Some lines in the listing below may include the string "baciato". How many are there? Give only the number.

Records for this exercise
Segment Open

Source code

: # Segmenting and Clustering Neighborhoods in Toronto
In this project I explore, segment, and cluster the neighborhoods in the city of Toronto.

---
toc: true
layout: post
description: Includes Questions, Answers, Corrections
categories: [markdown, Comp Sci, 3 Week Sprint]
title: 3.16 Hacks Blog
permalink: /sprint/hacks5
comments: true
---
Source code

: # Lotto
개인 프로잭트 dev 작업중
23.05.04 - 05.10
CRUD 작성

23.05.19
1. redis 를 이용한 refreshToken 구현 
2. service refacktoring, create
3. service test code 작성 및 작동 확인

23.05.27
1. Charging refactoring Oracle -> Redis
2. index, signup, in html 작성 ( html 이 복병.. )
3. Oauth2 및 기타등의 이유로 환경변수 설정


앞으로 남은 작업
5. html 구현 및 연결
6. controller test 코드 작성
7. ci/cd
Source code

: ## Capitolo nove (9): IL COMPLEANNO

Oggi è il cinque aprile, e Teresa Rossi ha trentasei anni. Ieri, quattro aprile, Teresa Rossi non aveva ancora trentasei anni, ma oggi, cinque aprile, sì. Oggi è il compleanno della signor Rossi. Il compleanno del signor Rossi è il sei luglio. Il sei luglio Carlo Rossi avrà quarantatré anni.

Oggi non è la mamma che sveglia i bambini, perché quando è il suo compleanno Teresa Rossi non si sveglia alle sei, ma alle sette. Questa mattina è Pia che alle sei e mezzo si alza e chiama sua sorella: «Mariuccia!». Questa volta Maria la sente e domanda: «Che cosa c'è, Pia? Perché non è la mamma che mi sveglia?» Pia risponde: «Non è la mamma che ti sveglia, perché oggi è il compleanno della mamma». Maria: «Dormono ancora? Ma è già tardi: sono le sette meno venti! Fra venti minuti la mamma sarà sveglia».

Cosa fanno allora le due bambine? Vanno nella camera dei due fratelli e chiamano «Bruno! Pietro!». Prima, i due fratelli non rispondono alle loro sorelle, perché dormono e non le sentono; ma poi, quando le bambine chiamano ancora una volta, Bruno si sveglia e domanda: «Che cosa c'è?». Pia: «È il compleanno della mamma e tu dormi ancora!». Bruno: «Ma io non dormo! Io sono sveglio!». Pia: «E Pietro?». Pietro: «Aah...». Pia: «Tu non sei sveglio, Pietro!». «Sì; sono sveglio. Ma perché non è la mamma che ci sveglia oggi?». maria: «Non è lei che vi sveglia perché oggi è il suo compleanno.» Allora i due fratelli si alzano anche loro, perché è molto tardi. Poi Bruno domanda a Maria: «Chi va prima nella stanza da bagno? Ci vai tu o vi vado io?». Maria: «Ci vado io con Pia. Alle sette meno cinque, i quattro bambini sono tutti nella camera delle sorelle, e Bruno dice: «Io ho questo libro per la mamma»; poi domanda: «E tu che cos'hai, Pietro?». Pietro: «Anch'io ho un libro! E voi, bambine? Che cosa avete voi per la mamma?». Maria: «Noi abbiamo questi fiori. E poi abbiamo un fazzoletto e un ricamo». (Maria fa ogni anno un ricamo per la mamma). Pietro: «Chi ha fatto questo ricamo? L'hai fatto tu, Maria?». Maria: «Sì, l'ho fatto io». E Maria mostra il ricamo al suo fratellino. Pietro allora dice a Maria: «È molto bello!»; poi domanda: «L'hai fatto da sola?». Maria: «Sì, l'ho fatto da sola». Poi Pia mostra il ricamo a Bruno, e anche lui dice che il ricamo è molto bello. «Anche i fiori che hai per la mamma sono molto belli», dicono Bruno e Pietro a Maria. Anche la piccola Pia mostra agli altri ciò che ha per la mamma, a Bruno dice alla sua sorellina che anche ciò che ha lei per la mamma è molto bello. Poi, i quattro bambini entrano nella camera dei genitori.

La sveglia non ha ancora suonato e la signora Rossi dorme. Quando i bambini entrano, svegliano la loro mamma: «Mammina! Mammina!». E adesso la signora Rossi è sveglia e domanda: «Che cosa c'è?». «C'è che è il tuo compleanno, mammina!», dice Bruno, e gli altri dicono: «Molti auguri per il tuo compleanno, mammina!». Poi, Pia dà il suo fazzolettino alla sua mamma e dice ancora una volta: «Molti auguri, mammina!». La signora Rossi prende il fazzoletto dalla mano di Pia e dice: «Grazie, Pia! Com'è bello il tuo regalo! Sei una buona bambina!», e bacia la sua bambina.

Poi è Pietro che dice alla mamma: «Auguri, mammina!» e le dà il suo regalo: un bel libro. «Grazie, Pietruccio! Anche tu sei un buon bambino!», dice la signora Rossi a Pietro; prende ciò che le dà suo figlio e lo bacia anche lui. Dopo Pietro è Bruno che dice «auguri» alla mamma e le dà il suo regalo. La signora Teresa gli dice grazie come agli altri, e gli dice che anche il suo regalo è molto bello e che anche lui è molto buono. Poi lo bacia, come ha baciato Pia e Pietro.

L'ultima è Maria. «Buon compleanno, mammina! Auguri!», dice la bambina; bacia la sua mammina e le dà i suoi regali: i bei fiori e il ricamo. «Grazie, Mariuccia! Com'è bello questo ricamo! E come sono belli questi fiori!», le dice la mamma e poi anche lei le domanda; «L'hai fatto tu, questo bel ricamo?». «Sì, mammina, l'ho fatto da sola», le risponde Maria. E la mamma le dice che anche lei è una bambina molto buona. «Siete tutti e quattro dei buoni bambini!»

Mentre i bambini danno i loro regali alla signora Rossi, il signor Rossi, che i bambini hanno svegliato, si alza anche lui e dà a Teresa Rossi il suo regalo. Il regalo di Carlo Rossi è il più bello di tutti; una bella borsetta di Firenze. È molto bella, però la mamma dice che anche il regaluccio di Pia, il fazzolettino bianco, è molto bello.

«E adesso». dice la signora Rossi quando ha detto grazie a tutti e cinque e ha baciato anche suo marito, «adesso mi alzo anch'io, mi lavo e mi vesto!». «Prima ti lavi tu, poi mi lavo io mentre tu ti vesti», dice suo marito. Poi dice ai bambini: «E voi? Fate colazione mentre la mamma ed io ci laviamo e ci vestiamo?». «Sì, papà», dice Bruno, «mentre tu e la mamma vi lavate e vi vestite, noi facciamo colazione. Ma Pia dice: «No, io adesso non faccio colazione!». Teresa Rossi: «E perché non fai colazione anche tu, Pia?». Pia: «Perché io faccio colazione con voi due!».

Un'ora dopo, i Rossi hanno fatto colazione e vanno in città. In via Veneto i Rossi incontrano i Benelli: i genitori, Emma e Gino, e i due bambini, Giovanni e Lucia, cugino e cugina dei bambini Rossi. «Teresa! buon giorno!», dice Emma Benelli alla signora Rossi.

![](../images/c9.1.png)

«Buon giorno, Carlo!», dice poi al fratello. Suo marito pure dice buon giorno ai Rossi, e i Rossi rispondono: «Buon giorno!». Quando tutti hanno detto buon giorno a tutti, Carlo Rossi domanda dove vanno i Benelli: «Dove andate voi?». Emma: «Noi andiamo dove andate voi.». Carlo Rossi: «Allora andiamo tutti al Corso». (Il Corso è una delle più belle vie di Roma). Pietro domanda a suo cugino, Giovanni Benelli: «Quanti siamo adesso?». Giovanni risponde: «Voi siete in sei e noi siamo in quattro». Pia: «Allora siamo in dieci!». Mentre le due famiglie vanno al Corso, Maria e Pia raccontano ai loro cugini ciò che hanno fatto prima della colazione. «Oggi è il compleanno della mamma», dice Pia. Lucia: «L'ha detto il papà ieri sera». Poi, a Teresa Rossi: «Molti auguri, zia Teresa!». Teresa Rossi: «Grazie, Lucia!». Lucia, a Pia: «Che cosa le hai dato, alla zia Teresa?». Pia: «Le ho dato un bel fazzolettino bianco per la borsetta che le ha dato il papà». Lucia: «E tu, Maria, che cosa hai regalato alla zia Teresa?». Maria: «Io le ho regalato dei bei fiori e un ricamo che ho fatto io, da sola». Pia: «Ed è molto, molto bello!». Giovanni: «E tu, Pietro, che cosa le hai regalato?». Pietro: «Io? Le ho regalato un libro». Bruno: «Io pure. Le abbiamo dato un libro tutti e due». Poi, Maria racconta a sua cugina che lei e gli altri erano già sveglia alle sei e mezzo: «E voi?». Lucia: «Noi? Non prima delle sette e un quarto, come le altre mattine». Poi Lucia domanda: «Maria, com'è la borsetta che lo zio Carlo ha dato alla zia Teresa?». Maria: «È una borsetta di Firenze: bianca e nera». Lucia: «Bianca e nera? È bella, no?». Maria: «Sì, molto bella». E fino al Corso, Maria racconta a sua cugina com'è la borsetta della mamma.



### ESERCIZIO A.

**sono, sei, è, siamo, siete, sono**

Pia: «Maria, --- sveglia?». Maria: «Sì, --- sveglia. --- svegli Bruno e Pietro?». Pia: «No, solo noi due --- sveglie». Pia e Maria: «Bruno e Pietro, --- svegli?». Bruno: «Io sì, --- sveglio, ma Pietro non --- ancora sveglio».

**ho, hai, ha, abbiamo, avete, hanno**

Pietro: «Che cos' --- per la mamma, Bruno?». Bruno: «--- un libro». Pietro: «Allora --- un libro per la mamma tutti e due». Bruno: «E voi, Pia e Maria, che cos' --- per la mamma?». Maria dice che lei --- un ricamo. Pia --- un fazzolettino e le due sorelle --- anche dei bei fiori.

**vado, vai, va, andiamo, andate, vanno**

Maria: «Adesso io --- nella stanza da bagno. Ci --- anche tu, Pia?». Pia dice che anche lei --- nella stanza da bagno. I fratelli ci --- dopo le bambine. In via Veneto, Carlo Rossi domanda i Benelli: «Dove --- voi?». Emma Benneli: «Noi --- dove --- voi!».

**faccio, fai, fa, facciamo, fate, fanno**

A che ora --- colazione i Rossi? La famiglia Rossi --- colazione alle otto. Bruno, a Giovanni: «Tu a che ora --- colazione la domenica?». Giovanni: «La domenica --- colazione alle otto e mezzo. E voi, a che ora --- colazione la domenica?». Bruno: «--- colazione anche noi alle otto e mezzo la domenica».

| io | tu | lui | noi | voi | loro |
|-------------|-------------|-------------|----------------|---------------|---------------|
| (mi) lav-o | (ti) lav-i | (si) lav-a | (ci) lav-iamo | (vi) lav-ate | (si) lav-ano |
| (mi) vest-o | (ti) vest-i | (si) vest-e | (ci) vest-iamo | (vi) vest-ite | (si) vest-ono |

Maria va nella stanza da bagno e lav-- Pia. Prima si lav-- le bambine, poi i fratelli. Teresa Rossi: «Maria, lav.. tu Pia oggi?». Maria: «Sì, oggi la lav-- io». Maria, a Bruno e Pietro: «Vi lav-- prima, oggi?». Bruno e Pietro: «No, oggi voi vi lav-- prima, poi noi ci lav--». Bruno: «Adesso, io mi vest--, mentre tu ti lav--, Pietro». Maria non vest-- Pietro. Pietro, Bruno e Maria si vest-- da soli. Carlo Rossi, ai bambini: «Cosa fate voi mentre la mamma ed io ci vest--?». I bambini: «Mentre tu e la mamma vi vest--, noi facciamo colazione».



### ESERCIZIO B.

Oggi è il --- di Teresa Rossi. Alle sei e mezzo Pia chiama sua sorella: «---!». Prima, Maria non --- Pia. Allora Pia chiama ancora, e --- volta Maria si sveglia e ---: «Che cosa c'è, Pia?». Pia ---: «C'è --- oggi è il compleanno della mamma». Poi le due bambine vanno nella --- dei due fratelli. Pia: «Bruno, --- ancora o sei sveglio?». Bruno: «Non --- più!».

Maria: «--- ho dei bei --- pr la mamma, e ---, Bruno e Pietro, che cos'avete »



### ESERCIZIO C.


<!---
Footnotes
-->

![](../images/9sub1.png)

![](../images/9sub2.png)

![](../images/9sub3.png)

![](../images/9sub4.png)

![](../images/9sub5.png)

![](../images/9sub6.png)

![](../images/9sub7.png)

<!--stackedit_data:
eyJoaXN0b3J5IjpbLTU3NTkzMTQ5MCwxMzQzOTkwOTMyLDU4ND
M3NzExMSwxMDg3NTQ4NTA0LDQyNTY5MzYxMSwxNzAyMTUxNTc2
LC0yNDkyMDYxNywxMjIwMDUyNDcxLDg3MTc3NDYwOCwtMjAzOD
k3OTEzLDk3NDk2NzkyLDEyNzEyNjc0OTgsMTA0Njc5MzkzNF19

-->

Segment Closed

Solution for this task
2